CTC Eagle was established when the government of Sri Lanka gave up the state monopoly in the insurance sector in 1986. During that period, CTC’s parent company British American Tobacco (BAT), was engaged in the insurance sector. CTC owned 63% of CTC Eagle shares while the rest was owned by the Eagle Star Insurance Co. Ltd, the BAT owned insurance company in UK. The name “CTC Eagle” and the logo (Image 1) were combinations of names and logos of the two companies. CTC Eagle started operations in Sri Lanka in 1988.
Based on the BAT’s policy on divesting in insurance, CTC divested from CTC Eagle in 1999, handing it over to Zurich Financial Services Group. The name was changed to Eagle Insurance Company Ltd. In 2003 Zurich Financial group moved out and National Development Bank (NDB), the major local shareholder, took over the control.
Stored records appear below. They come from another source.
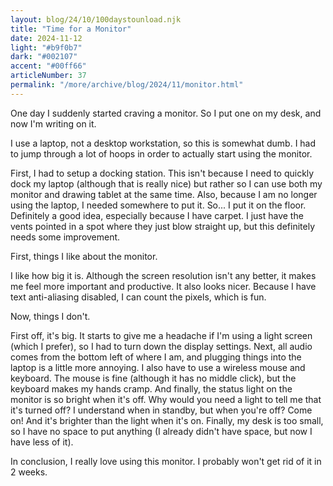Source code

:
 ```yaml
---
layout: blog/24/10/100daystounload.njk
title: "Time for a Monitor"
date: 2024-11-12
light: "#b9f0b7"
dark: "#002107"
accent: "#00ff66"
articleNumber: 37
permalink: "/more/archive/blog/2024/11/monitor.html"
---
```

One day I suddenly started craving a monitor. So I put one on my desk, and now I'm writing on it.

I use a laptop, not a desktop workstation, so this is somewhat dumb. I had to jump through a lot of hoops in order to actually start using the monitor.

First, I had to setup a docking station. This isn't because I need to quickly dock my laptop (although that is really nice) but rather so I can use both my monitor and drawing tablet at the same time. Also, because I am no longer using the laptop, I needed somewhere to put it. So... I put it on the floor. Definitely a good idea, especially because I have carpet. I just have the vents pointed in a spot where they just blow straight up, but this definitely needs some improvement.

First, things I like about the monitor.

I like how big it is. Although the screen resolution isn't any better, it makes me feel more important and productive. It also looks nicer. Because I have text anti-aliasing disabled, I can count the pixels, which is fun.

Now, things I don't.

First off, it's big. It starts to give me a headache if I'm using a light screen (which I prefer), so I had to turn down the display settings. Next, all audio comes from the bottom left of where I am, and plugging things into the laptop is a little more annoying. I also have to use a wireless mouse and keyboard. The mouse is fine (although it has no middle click), but the keyboard makes my hands cramp. And finally, the status light on the monitor is so bright when it's off. Why would you need a light to tell me that it's turned off? I understand when in standby, but when you're off? Come on! And it's brighter than the light when it's on. Finally, my desk is too small, so I have no space to put anything (I already didn't have space, but now I have less of it).

In conclusion, I really love using this monitor. I probably won't get rid of it in 2 weeks.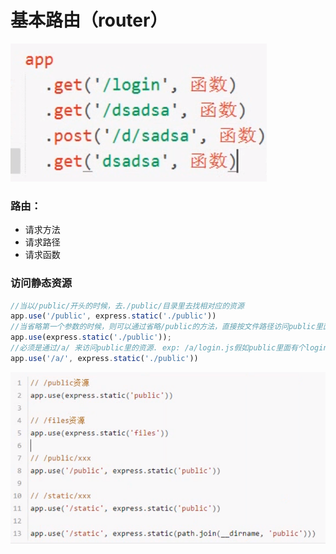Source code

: # 基本路由（router）



![](.gitbook/assets/image%20%2814%29.png)

### 路由：

* 请求方法
* 请求路径
* 请求函数

### 访问静态资源

```javascript
//当以/public/开头的时候，去./public/目录里去找相对应的资源
app.use('/public', express.static('./public'))
//当省略第一个参数的时候，则可以通过省略/public的方法，直接按文件路径访问public里面的资源
app.use(express.static('./public'));
//必须是通过/a/ 来访问public里的资源. exp: /a/login.js假如public里面有个login.js
app.use('/a/', express.static('./public'))
```

![](.gitbook/assets/image%20%2815%29.png)

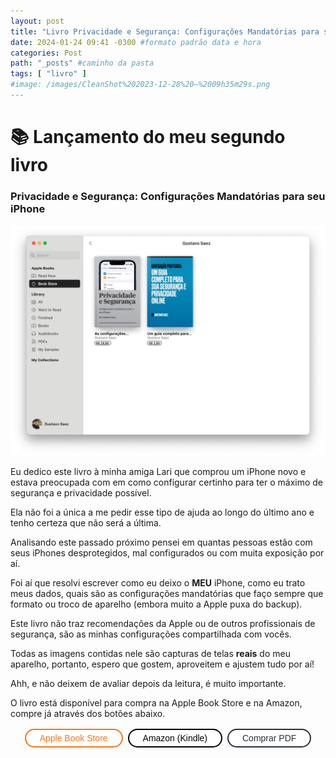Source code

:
 ```yaml
---
layout: post
title: "Livro Privacidade e Segurança: Configurações Mandatórias para seu iPhone é lançado" #titulo para a barra de enderecos
date: 2024-01-24 09:41 -0300 #formato padrão data e hora
categories: Post
path: "_posts" #caminho da pasta
tags: [ "livro" ]
#image: /images/CleanShot%202023-12-28%20—%2009h35m29s.png
---
```


# 📚 Lançamento do meu segundo livro
### Privacidade e Segurança: Configurações Mandatórias para seu iPhone
![](/images/meu-livro-apple-books.png)

Eu dedico este livro à minha amiga Lari que comprou um iPhone novo e estava preocupada com em como configurar certinho para ter o máximo de segurança e privacidade possível.

Ela não foi a única a me pedir esse tipo de ajuda ao longo do último ano e tenho certeza que não será a última.

Analisando este passado próximo pensei em quantas pessoas estão com seus iPhones desprotegidos, mal configurados ou com muita exposição por aí.

Foi aí que resolvi escrever como eu deixo o **MEU** iPhone, como eu trato meus dados, quais são as configurações mandatórias que faço sempre que formato ou troco de aparelho (embora muito a Apple puxa do backup).

Este livro não traz recomendações da Apple ou de outros profissionais de segurança, são as minhas configurações compartilhada com vocês.

Todas as imagens contidas nele são capturas de telas **reais** do meu aparelho, portanto, espero que gostem, aproveitem e ajustem tudo por aí!


Ahh, e não deixem de avaliar depois da leitura, é muito importante.

O livro está disponível para compra na Apple Book Store e na Amazon, compre já através dos botões abaixo.

<html>
<style>
    /*Botão Apple*/
    .botaoapple {
      background-color: white; 
      color: #F47619; 
      border: 2px solid #F47619;
      border-radius: 100px;
      padding: 5px 22px;
      text-align: center;
      text-decoration: none;
      display: inline-block;
      font-size: 14px;
      margin: 2px 2px;
      transition-duration: 0.4s;
      cursor: pointer; 
    } 
    .botaoapple:hover {
      background-color: #F47619;
      color: white;
    } 
    /*Botão Amazon*/    
    .botaoamazon {
      background-color: white; 
      color: #000000; 
      border: 2px solid #000000;
      border-radius: 100px;
      padding: 5px 22px;
      text-align: center;
      text-decoration: none;
      display: inline-block;
      font-size: 14px;
      margin: 2px 2px;
      transition-duration: 0.4s;
      cursor: pointer;
    }    
    .botaoamazon:hover {
      background-color: #000000;
      color: white;
    }/*Botão XGrow*/    
    .botaoxgrow {
      background-color: white; 
      color: #2A2E39; 
      border: 2px solid #2A2E39;
      border-radius: 100px;
      padding: 5px 22px;
      text-align: center;
      text-decoration: none;
      display: inline-block;
      font-size: 14px;
      margin: 2px 2px;
      transition-duration: 0.4s;
      cursor: pointer;
    }    
    .botaoxgrow:hover {
      background-color: #000;
      color: #B8D419;
    }
</style>
<div>
    <center>
    <button class="botaoapple" target="_blank" onclick="window.location.href='https://books.apple.com/us/author/gustavo-saez/id1705459518';">Apple Book Store</button>
    <button class="botaoamazon" target="_blank" onclick="window.location.href='https://www.amazon.com.br/stores/author/B0CTD21GCT/allbooks';">Amazon (Kindle)</button>
    <button class="botaoxgrow" target="_blank" onclick="window.location.href='https://checkout4.xgrow.com/pt/b4742f14-56db-4034-bb2e-56ea79a37b43/Mzk5NTc=';">Comprar PDF</button>
    </center>
</div>
<BR>
</html>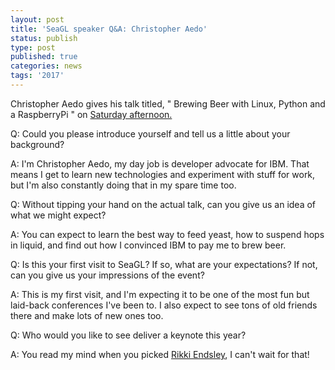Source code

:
 ```yaml
---
layout: post
title: 'SeaGL speaker Q&A: Christopher Aedo'
status: publish
type: post
published: true
categories: news
tags: '2017'
---
```


Christopher Aedo gives his talk titled, " Brewing Beer with Linux, Python and a RaspberryPi " on [Saturday afternoon.](https://osem.seagl.org/conferences/seagl2017/program/proposals/278)

Q: Could you please introduce yourself and tell us a little about your background?

A: I'm Christopher Aedo, my day job is developer advocate for IBM. That means I get to learn new technologies and experiment with stuff for work, but I'm also constantly doing that in my spare time too.

Q: Without tipping your hand on the actual talk, can you give us an idea of what we might expect?

A: You can expect to learn the best way to feed yeast, how to suspend hops in liquid, and find out how I convinced IBM to pay me to brew beer.

Q: Is this your first visit to SeaGL? If so, what are your expectations? If not, can you give us your impressions of the event?

A: This is my first visit, and I'm expecting it to be one of the most fun but laid-back conferences I've been to.  I also expect to see tons of old friends there and make lots of new ones too.

Q: Who would you like to see deliver a keynote this year?

A: You read my mind when you picked [Rikki Endsley](https://seagl.org/news/2017/07/25/Keynote_Announce.html), I can't wait for that!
The company was later transferred to AVIVA International Holdings Limited (UK) as NDB became a subsidiary of AVIVA. The ownership was subsequently transferred to American Insurance Association (AIA), Asian Alliance Insurance and later to Softlogic Group in 2016 (Softlogic Life Insurance). 
CTC faced criticism for investing in insurance sector and using CTC Eagle to generate a sense of positivity towards an unhealthy industry. It was also criticized for linking a sense of security to the CTC name, especially targeting vulnerable groups such as children (Image 2).
There were internal criticisms as well. Vijaya Malalasekara, then Public Affairs Manager of CTC, complaint to BAT regarding CTC Eagle’s plan to offer reduced premium to non-smokers on the basis of “non-smoking persons will live longer”. CTC Eagle’s plan was in response to a similar offer by a competing insurance company Union Assurance Ltd. According to Malalasekara;
“CTC is a monopoly cigarette manufacturer in Sri Lanka and is the holding Company of CTC Eagle Insurance. In this connection, even if we are to compete in the insurance industry it makes it difficult for us to offer life policies to non-smokers on reduced premiums should we desire to do so. It would appear as if we are "cutting our nose to spite our face"”.
BAT’s response to the complaint was:
“There is, in principle, no difference between BAT owning Eagle Star/Allied Dunbar and the Ceylon Tobacco Company owning CTC Eagle. CTC Eagle should, however satisfy itself that any decision to offer non-smoker discounts is based on proper actuarial calculations rather than simply matching the competition”.